The Houston Grand Opera was her salvation, inviting her to audition for its young artists training program. She had not sung for more than a year, and it took three calls from the opera and the encouragement of friends to prompt her to try. She sang her first lead role in Houston and met Placido Domingo, a longtime mentor.
After three years in Houston, her career took off. Graves has sung with all of the Three Tenors — Domingo, Luciano Pavarotti and Jose Carreras — and at many of the world’s most famous opera houses, including the Vienna State Opera, La Scala in Milan, Italy, and London’s Royal Opera. She has also performed at venues from baseball games to state funerals to Sen. Edward Kennedy’s recent birthday celebration at the Kennedy Center, singing spirituals, patriotic songs and show tunes, along with opera.
“There’s music in our house nonstop. I enjoy other kinds of music, but my heart, soul and temperament are attracted to classical music,” Graves says. “I’m an honest singer — the stage is a magnifying glass, you can’t lie. I’m so moved by music, I still get tremendously nervous. I’m an emotional creature. … I wish my skin were tougher and my heart was not so open.”
Then there is Carmen, the Spanish cigarette girl in Bizet’s opera of the same name. She first performed the role with the Minnesota Opera in 1991, and has sung it dozens more times since. Her Metropolitan Opera debut in 1995 was as Carmen. Many critics and opera professionals believe her to be the quintessential Carmen. Graves herself is more measured when she talks about her connection to Carmen and her other signature role, Dalila in Saint-Saens’ “Samson et Dalila.”
“I’m not sure I was called to them as an artist, but they suit my voice and temperament,” Graves said. “Carmen is courageous, crafty and in charge of her own destiny. Dalila is as dedicated to her God as Samson, they’re equals. They are the girls who were sent to me, but I’m not like them.”
In 2000, Graves suffered a round of crises that marked a turning point in her career. She had an emotional breakdown; her marriage of 15 years collapsed; her vocal cords began bleeding; her voice dropped to a stage whisper.

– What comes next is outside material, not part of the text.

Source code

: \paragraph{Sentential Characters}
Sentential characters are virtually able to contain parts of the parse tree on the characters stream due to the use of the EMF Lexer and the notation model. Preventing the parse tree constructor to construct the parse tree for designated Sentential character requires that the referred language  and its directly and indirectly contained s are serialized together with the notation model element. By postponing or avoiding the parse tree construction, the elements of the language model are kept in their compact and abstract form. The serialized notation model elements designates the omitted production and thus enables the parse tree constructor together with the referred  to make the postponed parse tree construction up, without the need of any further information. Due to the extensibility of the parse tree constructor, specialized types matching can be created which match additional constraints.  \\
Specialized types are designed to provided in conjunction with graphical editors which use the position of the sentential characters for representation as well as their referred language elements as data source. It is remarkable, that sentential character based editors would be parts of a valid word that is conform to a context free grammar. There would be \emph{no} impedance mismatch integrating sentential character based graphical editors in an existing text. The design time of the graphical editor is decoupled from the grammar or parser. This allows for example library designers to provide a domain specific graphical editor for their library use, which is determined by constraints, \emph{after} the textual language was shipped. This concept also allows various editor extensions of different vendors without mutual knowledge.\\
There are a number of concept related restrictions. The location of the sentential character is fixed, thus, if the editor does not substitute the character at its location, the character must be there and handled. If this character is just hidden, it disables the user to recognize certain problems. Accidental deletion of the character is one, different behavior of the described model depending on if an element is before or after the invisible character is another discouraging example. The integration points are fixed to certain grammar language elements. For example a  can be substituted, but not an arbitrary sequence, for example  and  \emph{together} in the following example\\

Tests revealed a non-cancerous polyp on her vocal chords. Surgeons removed it in 2001, and Graves told no one because the opera world often writes off singers who have vocal surgery.
Her return to singing couldn’t have been more public — she performed “America the Beautiful” and the “Lord’s Prayer” for the memorial service at Washington’s National Cathedral following the Sept. 11, 2001, terrorist attacks. Her career got back on track.
“I don’t have a role that’s a cakewalk,” she says. “I’m judged by my last one, and I have to compete with myself at this point in my career. I’m doing something that I really love, and I’m fortunate to be able to make a living doing it. But there’s a great personal cost.”
After living for seven years in France, Graves returned to Washington without her French musician husband, but with their 4-year-old daughter, the object of great maternal doting. Most of her family is in the area, and at 45, she wants to feel more rooted somewhere.
“I have six enormous suitcases upstairs that I haven’t unpacked from my last engagement,” she says. “It’s increasingly difficult to have long periods away. My daughter functions better when there’s a sense of order and belonging.”
Somehow it seems that at this point in her life, the diva functions better that way as well.